A Turtle Rescue Mission

It didn’t take me long to find the creature, a snapping turtle the size of a small manhole cover looking furtively toward the road

    My wife, Kyle, is a sensitive person. She says this is why she adopts a hard exterior at times, a shell, like a turtle. I know this to be true. It’s also why she feels simpatico and keeps her eyes peeled for turtles making their equivalent of a mad dash across Montauk’s roads this time of year.

    She always stops to help them lest they be flattened by insensitive drivers. On Monday morning, she called me from the road. She was on the way to work and spotted “a big, very big” turtle on the west side of Flamingo Avenue. “Can you come get it?”

    I thought it odd that she did not help the turtle herself, but figured she was late for work, and we live right around the corner, so off to the rescue I went. It didn’t take me long to find the creature, a snapping turtle the size of a small manhole cover looking furtively toward the road. He, or she, was going to go for it. I got out of the car and approached just as a flock of spandex-encasxed bicyclists was passing. “Holy shit!” They pulled up short when the snapper caught the lead cyclist’s eye.

    Now, I’ve had some experience with snapping turtles. Rule one: Do not attempt to pick them up by the shell like you do any other turtle. They have long necks and a sharp beak that can cut through a finger like the proverbial knife through butter.

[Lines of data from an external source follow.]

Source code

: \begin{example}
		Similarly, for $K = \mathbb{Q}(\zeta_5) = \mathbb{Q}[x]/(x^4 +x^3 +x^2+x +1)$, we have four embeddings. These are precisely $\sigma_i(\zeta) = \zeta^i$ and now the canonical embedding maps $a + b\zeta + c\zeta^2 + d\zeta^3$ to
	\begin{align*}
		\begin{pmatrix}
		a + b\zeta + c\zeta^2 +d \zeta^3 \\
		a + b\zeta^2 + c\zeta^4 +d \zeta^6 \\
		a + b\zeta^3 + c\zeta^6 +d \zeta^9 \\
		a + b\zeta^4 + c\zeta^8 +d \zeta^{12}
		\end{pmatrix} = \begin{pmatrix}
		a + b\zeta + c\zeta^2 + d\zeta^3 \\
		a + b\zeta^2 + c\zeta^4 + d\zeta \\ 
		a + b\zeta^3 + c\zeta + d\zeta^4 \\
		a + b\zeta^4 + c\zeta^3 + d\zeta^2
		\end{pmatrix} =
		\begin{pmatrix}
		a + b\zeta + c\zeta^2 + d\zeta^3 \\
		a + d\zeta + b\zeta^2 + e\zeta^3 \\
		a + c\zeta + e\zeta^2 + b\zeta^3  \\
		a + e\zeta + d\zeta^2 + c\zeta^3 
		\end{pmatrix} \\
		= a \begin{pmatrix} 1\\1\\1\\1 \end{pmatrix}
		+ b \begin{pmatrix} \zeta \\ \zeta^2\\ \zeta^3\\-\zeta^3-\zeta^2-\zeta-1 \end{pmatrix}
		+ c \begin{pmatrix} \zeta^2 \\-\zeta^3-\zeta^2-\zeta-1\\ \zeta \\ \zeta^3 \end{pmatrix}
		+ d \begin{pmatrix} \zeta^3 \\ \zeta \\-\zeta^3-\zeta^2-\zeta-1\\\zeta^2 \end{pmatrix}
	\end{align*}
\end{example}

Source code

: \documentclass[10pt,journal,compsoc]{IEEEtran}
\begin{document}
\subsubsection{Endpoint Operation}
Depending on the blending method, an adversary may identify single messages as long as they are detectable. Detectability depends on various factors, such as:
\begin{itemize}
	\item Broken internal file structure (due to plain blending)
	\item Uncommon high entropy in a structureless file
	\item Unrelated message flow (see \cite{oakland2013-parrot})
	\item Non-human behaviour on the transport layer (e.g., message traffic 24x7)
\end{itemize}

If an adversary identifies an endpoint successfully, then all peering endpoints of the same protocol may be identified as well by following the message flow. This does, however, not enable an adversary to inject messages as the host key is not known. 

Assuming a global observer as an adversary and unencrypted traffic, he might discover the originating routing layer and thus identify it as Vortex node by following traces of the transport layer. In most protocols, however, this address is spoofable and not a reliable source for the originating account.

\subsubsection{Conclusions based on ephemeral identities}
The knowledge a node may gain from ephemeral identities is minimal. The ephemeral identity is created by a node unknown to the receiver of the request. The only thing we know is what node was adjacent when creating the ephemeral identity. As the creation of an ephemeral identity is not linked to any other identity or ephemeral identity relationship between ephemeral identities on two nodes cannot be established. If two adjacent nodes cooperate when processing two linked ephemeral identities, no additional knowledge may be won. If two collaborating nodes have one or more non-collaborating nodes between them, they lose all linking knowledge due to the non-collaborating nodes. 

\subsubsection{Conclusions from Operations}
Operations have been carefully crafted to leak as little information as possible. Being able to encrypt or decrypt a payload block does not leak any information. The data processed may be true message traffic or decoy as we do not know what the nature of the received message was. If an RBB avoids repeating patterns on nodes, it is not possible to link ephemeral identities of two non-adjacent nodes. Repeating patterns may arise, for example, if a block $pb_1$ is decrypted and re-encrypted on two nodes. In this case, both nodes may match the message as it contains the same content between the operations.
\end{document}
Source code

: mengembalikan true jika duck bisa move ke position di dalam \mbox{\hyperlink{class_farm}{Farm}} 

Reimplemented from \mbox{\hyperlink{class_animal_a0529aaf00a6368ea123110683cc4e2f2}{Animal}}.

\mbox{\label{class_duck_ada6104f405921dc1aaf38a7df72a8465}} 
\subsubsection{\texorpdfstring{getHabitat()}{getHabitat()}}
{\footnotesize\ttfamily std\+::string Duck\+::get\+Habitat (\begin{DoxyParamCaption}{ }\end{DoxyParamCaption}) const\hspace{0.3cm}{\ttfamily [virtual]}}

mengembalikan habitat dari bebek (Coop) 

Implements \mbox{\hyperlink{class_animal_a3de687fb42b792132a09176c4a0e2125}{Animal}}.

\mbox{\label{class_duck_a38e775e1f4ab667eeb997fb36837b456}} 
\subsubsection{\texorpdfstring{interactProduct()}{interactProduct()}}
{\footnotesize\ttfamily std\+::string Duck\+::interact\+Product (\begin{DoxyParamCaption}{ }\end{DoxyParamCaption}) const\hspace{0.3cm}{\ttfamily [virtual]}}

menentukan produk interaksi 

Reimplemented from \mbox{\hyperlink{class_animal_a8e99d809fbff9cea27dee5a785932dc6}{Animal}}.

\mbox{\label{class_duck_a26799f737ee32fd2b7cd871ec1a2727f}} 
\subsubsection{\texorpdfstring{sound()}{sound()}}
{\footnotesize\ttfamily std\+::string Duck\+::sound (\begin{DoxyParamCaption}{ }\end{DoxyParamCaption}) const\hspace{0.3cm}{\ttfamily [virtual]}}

    The snapper hissed dynosaurically. The bikers ooohed. I grabbed the turtle by its long tail and lifted it — it must have weighed 30 pounds — off the ground. As I did, I heard and felt its vertebrae snap, crackle, and pop. The adjustment must have been needed because when I set the turtle down on the other side, it took off like California Chrome at the Preakness.

    Whenever I see a snapping turtle, I recall the sight of Tom Lester in black waders trudging across a putting green at the exclusive Maidstone Golf Course in East Hampton carrying two snappers by their tails. Hook Pond meanders through the links, and Tom kept turtle fykes at various points. He shipped the turtles to the Fulton Fish Market. 

    I don’t believe turtles are still sold to the market, at least from East Hampton, but fluke, summer flounder, are. You know that the fluke season has started when you see our smaller trawlers dragging their nets east and west on the south side (backside) of the island close to shore. “The backside” is a term held over from the days when most of the commercial traffic on the East End was between here and southern New England. The north side of the East End was thought of as the front side.

    The commercial season for fluke began last week on Mother’s Day with a daily quota, at 70 pounds, tiny from a draggerman’s point of view. Pinhookers, market fishermen who use the rod and reel, have been doing quite well since the season opened.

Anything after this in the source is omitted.